While few want a raping of our environment, communities across the country have been devastated by ever-increasing government regulations. The energy industry has been decimated by overly-burdensome regulations. Fishing has been similarly affected. My home state of Oregon has endured tremendous hardship as the timber industry has been so heavily regulated that it is a fraction of what it once was. AS a result, wildfires threaten communities without logging efforts to responsibly manage forests by clearing-away old growth.
The EPA has grown more toxic to Americans than any sludge from which they claim to protect us and now, the Supreme Court has issued a ruling that could have long-lasting implications for Americans seeking to push-back the green tyrants.
Hawkes Co. is a family-owned business that wanted to extract peat from wetlands that the company owned in Minnesota. The EPA has prohibited them from doing so even though the operation would occur on private land.
On Wednesday, the Supreme Court issued a ruling that allows companies and individuals to challenge EPA edicts when the governmental directive involves privately-owned land.
Reed Hopper, an attorney with the firm that represented the company, stated,
“Today’s ruling marks a long-awaited victory for individual liberty, property rights, and the rule of law.”
“The Supreme Court ruled that wetlands ‘jurisdictional determinations’ can be immediately challenged in court,” Hopper said. “Everyone who values property rights and access to justice should welcome this historic victory.”

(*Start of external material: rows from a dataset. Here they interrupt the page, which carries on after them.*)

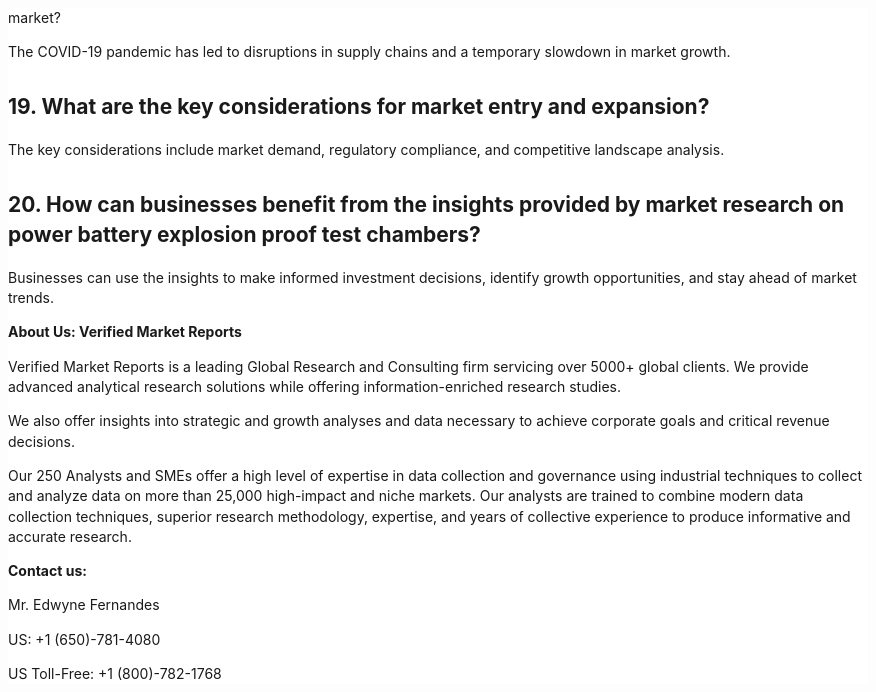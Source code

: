 market?</h2> <p>The COVID-19 pandemic has led to disruptions in supply chains and a temporary slowdown in market growth.</p> <h2>19. What are the key considerations for market entry and expansion?</h2> <p>The key considerations include market demand, regulatory compliance, and competitive landscape analysis.</p> <h2>20. How can businesses benefit from the insights provided by market research on power battery explosion proof test chambers?</h2> <p>Businesses can use the insights to make informed investment decisions, identify growth opportunities, and stay ahead of market trends.</p></body></html><p id="" class=""><strong>About Us: Verified Market Reports</strong></p><p id="" class="">Verified Market Reports is a leading Global Research and Consulting firm servicing over 5000+ global clients. We provide advanced analytical research solutions while offering information-enriched research studies.</p><p id="" class="">We also offer insights into strategic and growth analyses and data necessary to achieve corporate goals and critical revenue decisions.</p><p id="" class="">Our 250 Analysts and SMEs offer a high level of expertise in data collection and governance using industrial techniques to collect and analyze data on more than 25,000 high-impact and niche markets. Our analysts are trained to combine modern data collection techniques, superior research methodology, expertise, and years of collective experience to produce informative and accurate research.</p><p id="" class=""><strong>Contact us:</strong></p><p id="" class="">Mr. Edwyne Fernandes</p><p id="" class="">US: +1 (650)-781-4080</p><p id="" class="">US Toll-Free: +1 (800)-782-1768</p>
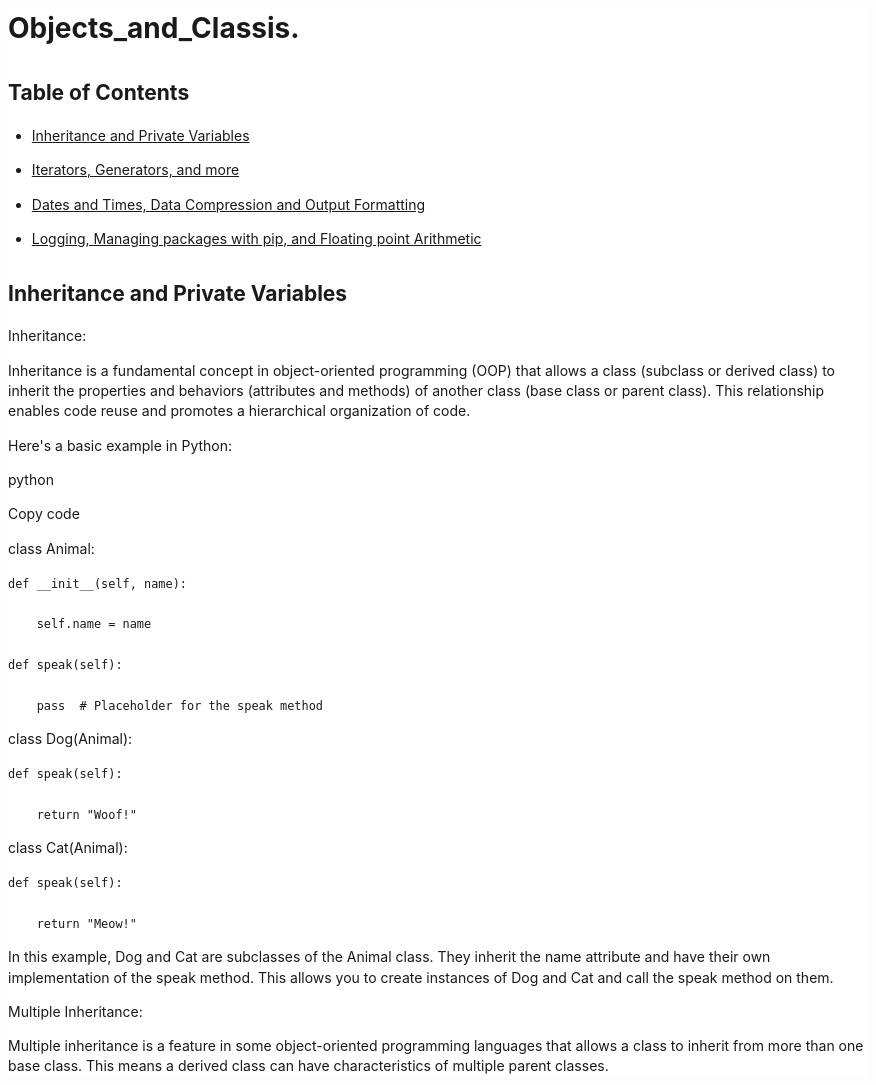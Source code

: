 # Objects_and_Classis.
## Table of Contents
 
- [Inheritance and Private Variables](#Inheritance-and-Private-Variables)

- [Iterators, Generators, and more](#Iterators,-Generators,-and-more)

- [Dates and Times, Data Compression and Output Formatting](#Dates-and-Times,-Data-Compression-and-Output-Formatting)

- [Logging, Managing packages with pip, and Floating point Arithmetic](#Logging,-Managing-packages-with-pip,-and-Floating-point-Arithmetic)
 
## Inheritance and Private Variables

Inheritance:

Inheritance is a fundamental concept in object-oriented programming (OOP) that allows a class (subclass or derived class) to inherit the properties and behaviors (attributes and methods) of another class (base class or parent class). This relationship enables code reuse and promotes a hierarchical organization of code.
 
Here's a basic example in Python:
 
python

Copy code

class Animal:

    def __init__(self, name):

        self.name = name
 
    def speak(self):

        pass  # Placeholder for the speak method
 
 
class Dog(Animal):

    def speak(self):

        return "Woof!"
 
 
class Cat(Animal):

    def speak(self):

        return "Meow!"

In this example, Dog and Cat are subclasses of the Animal class. They inherit the name attribute and have their own implementation of the speak method. This allows you to create instances of Dog and Cat and call the speak method on them.
 
Multiple Inheritance:

Multiple inheritance is a feature in some object-oriented programming languages that allows a class to inherit from more than one base class. This means a derived class can have characteristics of multiple parent classes.
 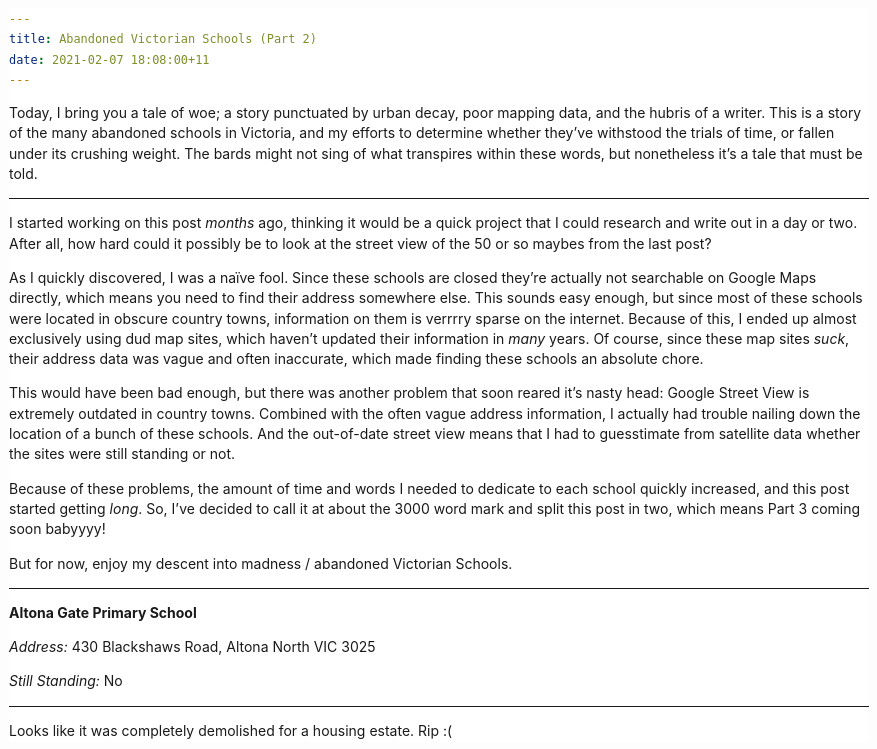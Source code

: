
 ```yaml
---
title: Abandoned Victorian Schools (Part 2)
date: 2021-02-07 18:08:00+11
---
```


Today, I bring you a tale of woe; a story punctuated by urban decay, poor mapping data, and the hubris of a writer. This is a story of the many abandoned schools in Victoria, and my efforts to determine whether they’ve withstood the trials of time, or fallen under its crushing weight. The bards might not sing of what transpires within these words, but nonetheless it’s a tale that must be told.

---

I started working on this post _months_ ago, thinking it would be a quick project that I could research and write out in a day or two. After all, how hard could it possibly be to look at the street view of the 50 or so maybes from the last post?

As I quickly discovered, I was a naïve fool. Since these schools are closed they’re actually not searchable on Google Maps directly, which means you need to find their address somewhere else. This sounds easy enough, but since most of these schools were located in obscure country towns, information on them is verrrry sparse on the internet. Because of this, I ended up almost exclusively using dud map sites, which haven’t updated their information in _many_ years. Of course, since these map sites _suck_, their address data was vague and often inaccurate, which made finding these schools an absolute chore.

This would have been bad enough, but there was another problem that soon reared it’s nasty head: Google Street View is extremely outdated in country towns. Combined with the often vague address information, I actually had trouble nailing down the location of a bunch of these schools. And the out-of-date street view means that I had to guesstimate from satellite data whether the sites were still standing or not.

Because of these problems, the amount of time and words I needed to dedicate to each school quickly increased, and this post started getting _long_. So, I’ve decided to call it at about the 3000 word mark and split this post in two, which means Part 3 coming soon babyyyy!

But for now, enjoy my descent into madness / abandoned Victorian Schools.

---
**Altona Gate Primary School**

_Address:_ 430 Blackshaws Road, Altona North VIC 3025

_Still Standing:_ No

---

Looks like it was completely demolished for a housing estate. Rip :(
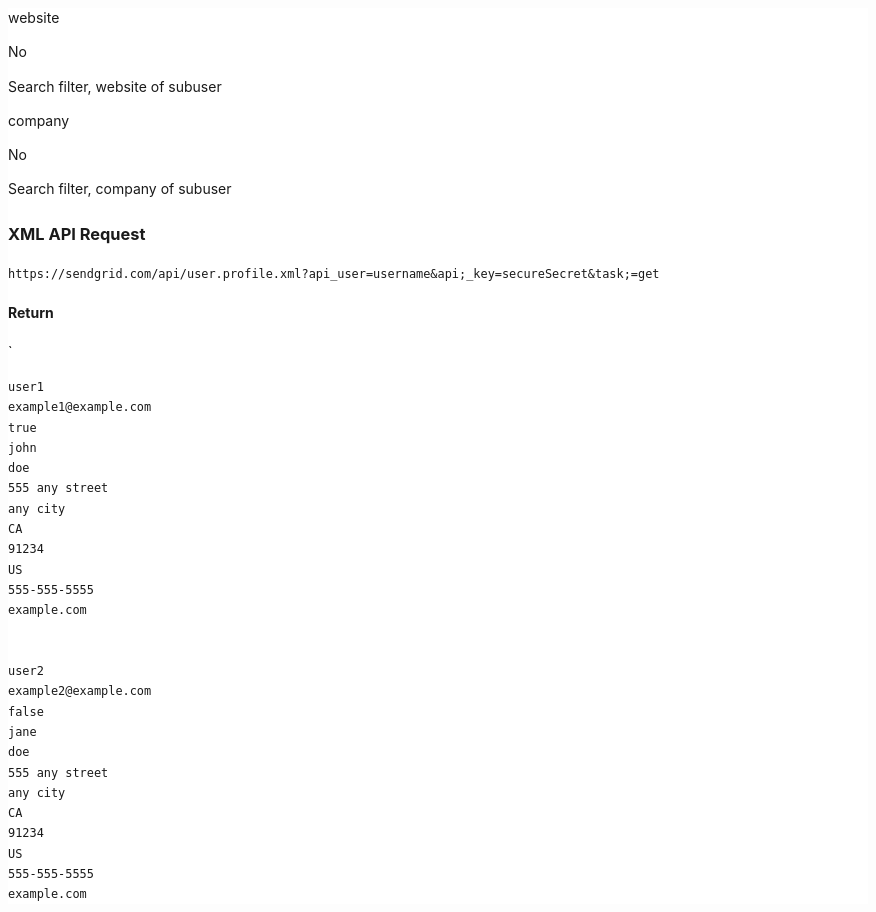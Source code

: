 
website


No


Search filter, website of subuser






company


No


Search filter, company of subuser






### XML API Request


`https://sendgrid.com/api/user.profile.xml?api_user=username&api;_key=secureSecret&task;=get`


#### Return


  ` 

  
    user1
    example1@example.com
    true
    john
    doe
    555 any street
    any city
    CA
    91234
    US
    555-555-5555
    example.com
  
  
    user2
    example2@example.com
    false
    jane
    doe
    555 any street
    any city
    CA
    91234
    US
    555-555-5555
    example.com
  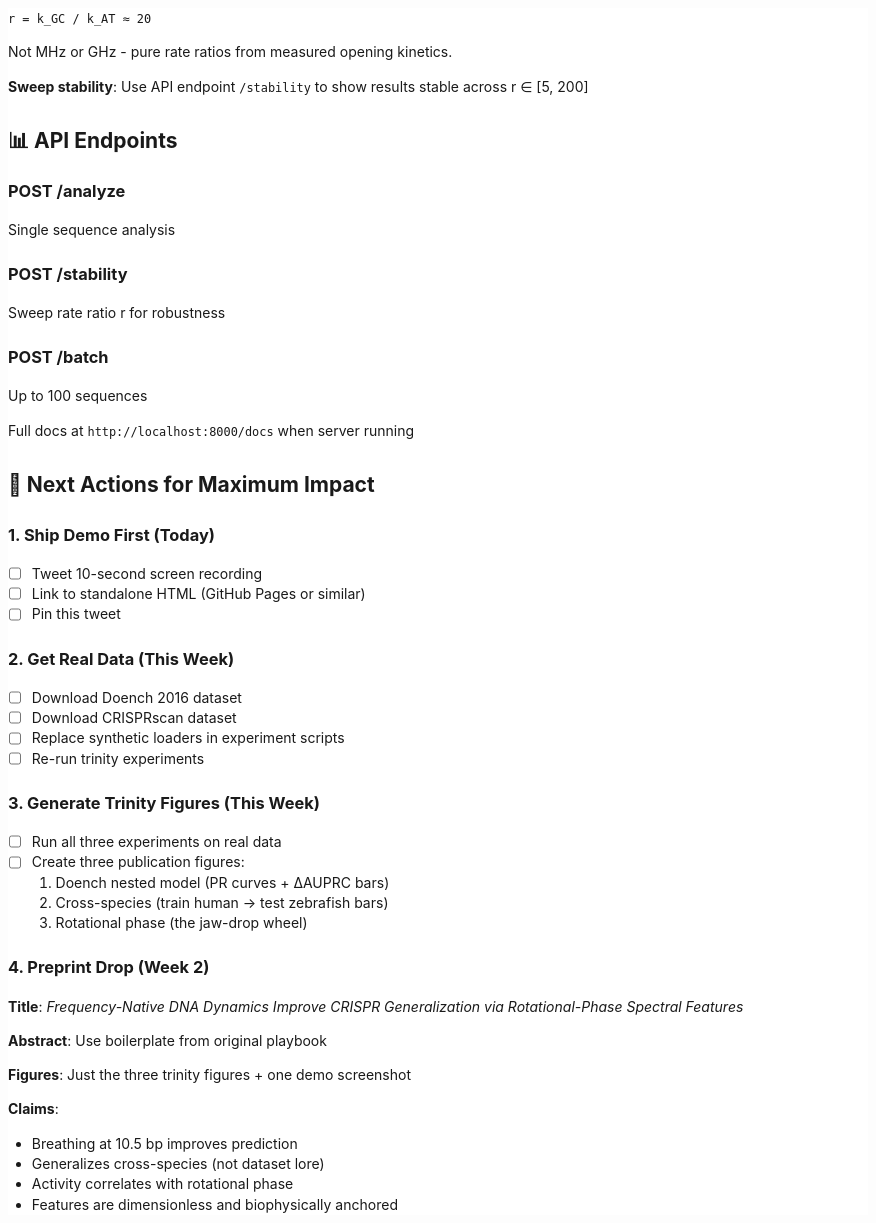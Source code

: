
 ```
r = k_GC / k_AT ≈ 20
```

Not MHz or GHz - pure rate ratios from measured opening kinetics.

**Sweep stability**: Use API endpoint `/stability` to show results stable across r ∈ [5, 200]

## 📊 API Endpoints

### POST /analyze
Single sequence analysis

### POST /stability  
Sweep rate ratio r for robustness

### POST /batch
Up to 100 sequences

Full docs at `http://localhost:8000/docs` when server running

## 🎯 Next Actions for Maximum Impact

### 1. Ship Demo First (Today)
- [ ] Tweet 10-second screen recording
- [ ] Link to standalone HTML (GitHub Pages or similar)
- [ ] Pin this tweet

### 2. Get Real Data (This Week)
- [ ] Download Doench 2016 dataset
- [ ] Download CRISPRscan dataset
- [ ] Replace synthetic loaders in experiment scripts
- [ ] Re-run trinity experiments

### 3. Generate Trinity Figures (This Week)
- [ ] Run all three experiments on real data
- [ ] Create three publication figures:
  1. Doench nested model (PR curves + ΔAUPRC bars)
  2. Cross-species (train human → test zebrafish bars)
  3. Rotational phase (the jaw-drop wheel)

### 4. Preprint Drop (Week 2)
**Title**: *Frequency-Native DNA Dynamics Improve CRISPR Generalization via Rotational-Phase Spectral Features*

**Abstract**: Use boilerplate from original playbook

**Figures**: Just the three trinity figures + one demo screenshot

**Claims**:
- Breathing at 10.5 bp improves prediction
- Generalizes cross-species (not dataset lore)
- Activity correlates with rotational phase
- Features are dimensionless and biophysically anchored
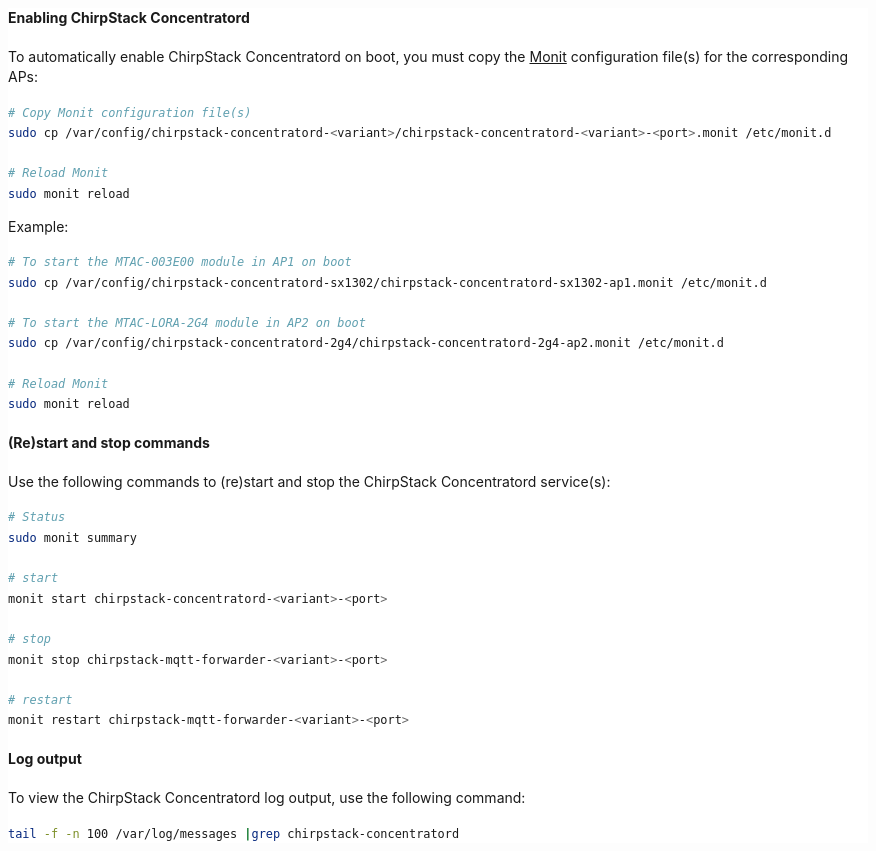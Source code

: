 #### Enabling ChirpStack Concentratord

To automatically enable ChirpStack Concentratord on boot, you must copy
the [Monit](https://mmonit.com/monit/) configuration file(s) for the
corresponding APs:

```bash
# Copy Monit configuration file(s)
sudo cp /var/config/chirpstack-concentratord-<variant>/chirpstack-concentratord-<variant>-<port>.monit /etc/monit.d

# Reload Monit
sudo monit reload
```

Example:

```bash
# To start the MTAC-003E00 module in AP1 on boot
sudo cp /var/config/chirpstack-concentratord-sx1302/chirpstack-concentratord-sx1302-ap1.monit /etc/monit.d

# To start the MTAC-LORA-2G4 module in AP2 on boot
sudo cp /var/config/chirpstack-concentratord-2g4/chirpstack-concentratord-2g4-ap2.monit /etc/monit.d

# Reload Monit
sudo monit reload
```

#### (Re)start and stop commands

Use the following commands to (re)start and stop the ChirpStack Concentratord
service(s):

```bash
# Status
sudo monit summary

# start
monit start chirpstack-concentratord-<variant>-<port>

# stop
monit stop chirpstack-mqtt-forwarder-<variant>-<port>

# restart
monit restart chirpstack-mqtt-forwarder-<variant>-<port>
```


#### Log output

To view the ChirpStack Concentratord log output, use the following command:

```bash
tail -f -n 100 /var/log/messages |grep chirpstack-concentratord
```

The Court’s decision represents a radical departure from the EPA’ longtime assertion that they maintain the right to dictate policies for private land and that such policies are immune from legal challenges. For decades, the only means of challenging the federal tyranny is by appealing a decision only after having undergone a lengthy and costly permitting process to affect the environment on one’s one land.
Now, thanks to the Court’s ruling, businesses and individuals have a means of challenging the EPA’s edicts.
“For more than 40 years, millions of landowners nationwide have had no meaningful way to challenge wrongful application of the federal Clean Water Act to their land,” Hopper said. “They have been put at the mercy of the government because land covered by the Act is subject to complete federal control.”
“But all that changed today,” he concluded.
The decision could also have far-reaching implications for states being starved of water. The EPA has, in recent years, granted itself greater authority under the Clean Water Act to more-heavily regulate water usage- including water that resides on privately-held land.
32 states are currently suing the EPA for their stranglehold on water in America and the Court’s ruling not only provides legal ammunition for the suit, but also indicates how the Court might rule if the federal lawsuit makes it to the highest court in the country.
In short: President Obama’s radicalized EPA has been dealt a devastating blow. We must now keep up the pressure to eradicate this cancerous bureau.